Embitter has three shades of meaning for any parent:
…To provoke repeatedly.
…To irritate over time.
…To stir up resentment through constant pressure.
Embittered parenting isn’t about one bad parenting day. It is about a chronic tone of repeated sharpness and relentless correction. It’s a pattern that poisons the parent – child relationship. They may be compliant until they can leave your control, but one day they will leave and never look back. It’s not too late to learn to improve your parenting and the child’s spirit you are shaping.
Discouraged literally means:
…To lose heart.
…To lose inner motivation.
…To become emotionally weary.
…To give up inwardly
A discouraged child doesn’t fight. They are probably not allowed to.
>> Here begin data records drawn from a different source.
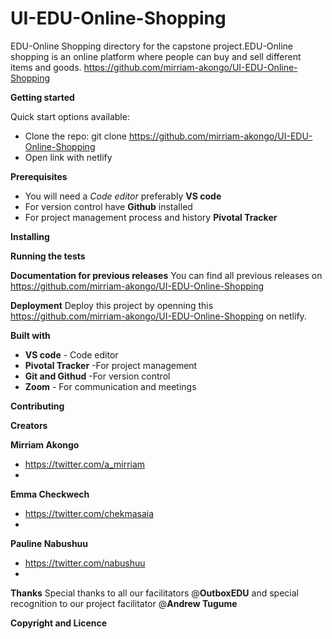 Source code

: # UI-EDU-Online-Shopping

EDU-Online Shopping directory for the capstone project.EDU-Online shopping is an online platform where people can buy and sell different items and goods.
 <https://github.com/mirriam-akongo/UI-EDU-Online-Shopping>
 


**Getting started**

Quick start options available:

+ Clone the repo: git clone https://github.com/mirriam-akongo/UI-EDU-Online-Shopping
+ Open link with netlify


**Prerequisites**
+ You will need a *Code editor* preferably **VS code**
+ For version control have **Github** installed
+ For project management process and history **Pivotal Tracker**

**Installing**


**Running the tests**


**Documentation for previous releases**
You can find all previous releases on https://github.com/mirriam-akongo/UI-EDU-Online-Shopping

**Deployment**
Deploy this project by openning this https://github.com/mirriam-akongo/UI-EDU-Online-Shopping on netlify.

**Built with**
+ **VS code** - Code editor
+ **Pivotal Tracker** -For project management
+ **Git and Githud** -For version control
+ **Zoom** - For communication and meetings

**Contributing**


**Creators**

**Mirriam Akongo**
+ https://twitter.com/a_mirriam
+

**Emma Checkwech**
+ https://twitter.com/chekmasaia
+

**Pauline Nabushuu**
+ https://twitter.com/nabushuu
+

**Thanks**
Special thanks to all our facilitators @**OutboxEDU** and special recognition to our project facilitator @**Andrew Tugume**

**Copyright and Licence**













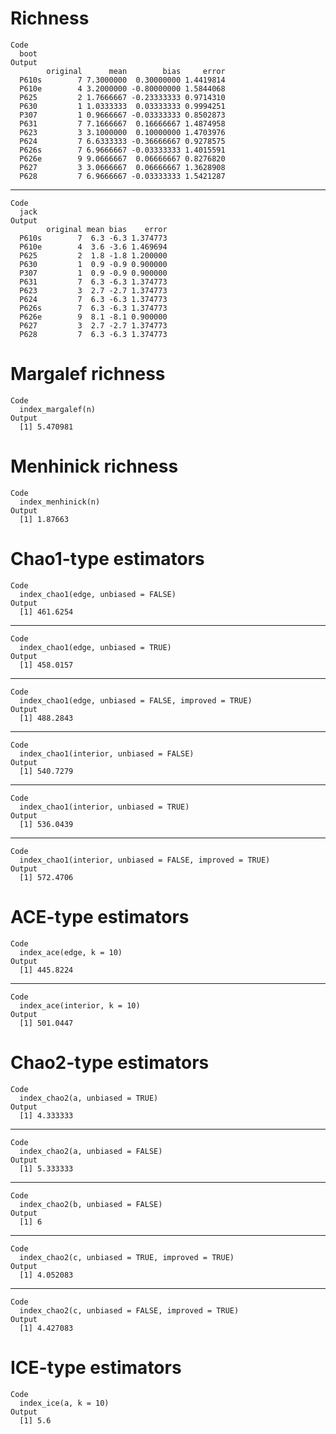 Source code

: # Richness

    Code
      boot
    Output
            original      mean        bias     error
      P610s        7 7.3000000  0.30000000 1.4419814
      P610e        4 3.2000000 -0.80000000 1.5844068
      P625         2 1.7666667 -0.23333333 0.9714310
      P630         1 1.0333333  0.03333333 0.9994251
      P307         1 0.9666667 -0.03333333 0.8502873
      P631         7 7.1666667  0.16666667 1.4874958
      P623         3 3.1000000  0.10000000 1.4703976
      P624         7 6.6333333 -0.36666667 0.9278575
      P626s        7 6.9666667 -0.03333333 1.4015591
      P626e        9 9.0666667  0.06666667 0.8276820
      P627         3 3.0666667  0.06666667 1.3628908
      P628         7 6.9666667 -0.03333333 1.5421287

---

    Code
      jack
    Output
            original mean bias    error
      P610s        7  6.3 -6.3 1.374773
      P610e        4  3.6 -3.6 1.469694
      P625         2  1.8 -1.8 1.200000
      P630         1  0.9 -0.9 0.900000
      P307         1  0.9 -0.9 0.900000
      P631         7  6.3 -6.3 1.374773
      P623         3  2.7 -2.7 1.374773
      P624         7  6.3 -6.3 1.374773
      P626s        7  6.3 -6.3 1.374773
      P626e        9  8.1 -8.1 0.900000
      P627         3  2.7 -2.7 1.374773
      P628         7  6.3 -6.3 1.374773

# Margalef richness

    Code
      index_margalef(n)
    Output
      [1] 5.470981

# Menhinick richness

    Code
      index_menhinick(n)
    Output
      [1] 1.87663

# Chao1-type estimators

    Code
      index_chao1(edge, unbiased = FALSE)
    Output
      [1] 461.6254

---

    Code
      index_chao1(edge, unbiased = TRUE)
    Output
      [1] 458.0157

---

    Code
      index_chao1(edge, unbiased = FALSE, improved = TRUE)
    Output
      [1] 488.2843

---

    Code
      index_chao1(interior, unbiased = FALSE)
    Output
      [1] 540.7279

---

    Code
      index_chao1(interior, unbiased = TRUE)
    Output
      [1] 536.0439

---

    Code
      index_chao1(interior, unbiased = FALSE, improved = TRUE)
    Output
      [1] 572.4706

# ACE-type estimators

    Code
      index_ace(edge, k = 10)
    Output
      [1] 445.8224

---

    Code
      index_ace(interior, k = 10)
    Output
      [1] 501.0447

# Chao2-type estimators

    Code
      index_chao2(a, unbiased = TRUE)
    Output
      [1] 4.333333

---

    Code
      index_chao2(a, unbiased = FALSE)
    Output
      [1] 5.333333

---

    Code
      index_chao2(b, unbiased = FALSE)
    Output
      [1] 6

---

    Code
      index_chao2(c, unbiased = TRUE, improved = TRUE)
    Output
      [1] 4.052083

---

    Code
      index_chao2(c, unbiased = FALSE, improved = TRUE)
    Output
      [1] 4.427083

# ICE-type estimators

    Code
      index_ice(a, k = 10)
    Output
      [1] 5.6

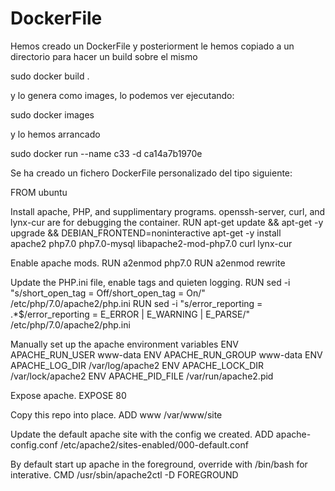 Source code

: # DockerFile

Hemos creado un DockerFile y posteriorment le hemos copiado a un directorio para hacer un build sobre el mismo

sudo docker build .

y lo genera como images, lo podemos ver ejecutando: 

sudo docker images

y lo hemos arrancado

sudo docker run --name c33 -d ca14a7b1970e

Se ha creado un fichero DockerFile personalizado del tipo siguiente: 

FROM ubuntu

Install apache, PHP, and supplimentary programs. openssh-server, curl, and lynx-cur are for debugging the container.
RUN apt-get update && apt-get -y upgrade && DEBIAN_FRONTEND=noninteractive apt-get -y install \
    apache2 php7.0 php7.0-mysql libapache2-mod-php7.0 curl lynx-cur

Enable apache mods.
RUN a2enmod php7.0
RUN a2enmod rewrite

Update the PHP.ini file, enable <? ?> tags and quieten logging.
RUN sed -i "s/short_open_tag = Off/short_open_tag = On/" /etc/php/7.0/apache2/php.ini
RUN sed -i "s/error_reporting = .*$/error_reporting = E_ERROR | E_WARNING | E_PARSE/" /etc/php/7.0/apache2/php.ini

Manually set up the apache environment variables
ENV APACHE_RUN_USER www-data
ENV APACHE_RUN_GROUP www-data
ENV APACHE_LOG_DIR /var/log/apache2
ENV APACHE_LOCK_DIR /var/lock/apache2
ENV APACHE_PID_FILE /var/run/apache2.pid

Expose apache.
EXPOSE 80

Copy this repo into place.
ADD www /var/www/site

Update the default apache site with the config we created.
ADD apache-config.conf /etc/apache2/sites-enabled/000-default.conf

By default start up apache in the foreground, override with /bin/bash for interative.
CMD /usr/sbin/apache2ctl -D FOREGROUND
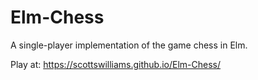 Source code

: # Elm-Chess
A single-player implementation of the game chess in Elm.

Play at: https://scottswilliams.github.io/Elm-Chess/

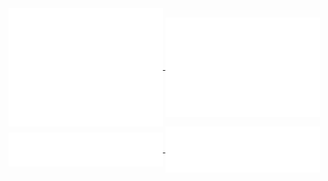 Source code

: <a href="https://github.com/pasqu4le">
    <img align="center" width="49%" src="https://github.com/pasqu4le/pasqu4le/raw/master/metrics/base.svg">
</a>
<a href="https://github.com/pasqu4le">
    <img align="center" width="49%" src="https://github.com/pasqu4le/pasqu4le/raw/master/metrics/isocal.svg">
</a>
<a href="https://github.com/pasqu4le">
    <img align="center" width="49%" src="https://github.com/pasqu4le/pasqu4le/raw/master/metrics/lang.svg">
</a>
<a href="https://github.com/pasqu4le">
    <img align="center" width="49%" src="https://github.com/pasqu4le/pasqu4le/raw/master/metrics/follow.svg">
</a> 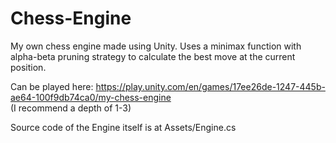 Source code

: # Chess-Engine
My own chess engine made using Unity. Uses a minimax function with alpha-beta pruning strategy to calculate the best move at the current position.
 
Can be played here: https://play.unity.com/en/games/17ee26de-1247-445b-ae64-100f9db74ca0/my-chess-engine  
(I recommend a depth of 1-3)

Source code of the Engine itself is at Assets/Engine.cs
A discouraged child withdraws. It is about the collapse of their inner spirit when they conclude that they will never satisfy the expectations of their parents. The parent’s behavior results in the child’s inner state. Parents can be right and still damage their child’s heart. It is all about how authority is exercised. Repeated harshness doesn’t produce obedience. It results in the loss of heart. James was the brother of Jesus who led the first church in Jerusalem. Read his advice as a place to start in changing your approach to parenting imperfect children.
James 1:19
Parenting 301: How to Handle the Prodigal
When a child is a prodigal, it can be emotionally exhausting and stretch the entire family spiritually questioning God’s whereabouts. Luke 15:11-3 is a parable of Jesus that pictures the prodigal as someone who rejects God’s wisdom, walks away from God (or family), and chooses a pathway of self-destruction.
- The father in the story never stopped loving his son, even though he did not chase after him. In these seasons of parenting, guard your heart from bitterness or self-blame. Pray for a compassionate spirit of mercy and grace rather than self-righteous judgment.
- Tough love never enables destructive behavior or parent’s felt need to protect their son or daughter from the consequences of their choices. Set clear boundaries for yourself while speaking the truth in grace. God allows the natural consequences of our decisions to be our most effective teacher.
- Keep the door unlocked and keep the light on without trying to force reconciliation. Never plead or emotionally pressure the prodigal. The father just kept watching from a distance.
- Pray for a wake-up call (Luke 15:17). Prodigals are more apt to return when they know they will be welcomed in grace rather than judgment over what they have done to the family name. Prepare for their return and allow time for trust to be restored in both directions.
- Have the party supplies ready or the phone number for reservations at their favorite restaurant to celebrate if and when the prodigal returns.
God doesn’t categorize prodigals in terms of good and bad but in terms of lost and found. See Jesus’ three parables in this same chapter in Luke’s Gospel. It’s why God is so much like the loving father in Jesus’ parable: “The father was filled with compassion for him; he ran to his son, threw his arms around him and kissed him” (Luke 15:20). Perhaps the story should be called The Parable of the Forgiving Father rather than The Parable of the Prodigal Son?
Parenting 401: Training for a Lifetime
Solomon was known as the wisest person who ever lived (1 Kings 4:29-34). He is credited with the wisdom in Proverbs 22:6: “Train up a child in the way he should go; even when he is old, he will not depart from it.”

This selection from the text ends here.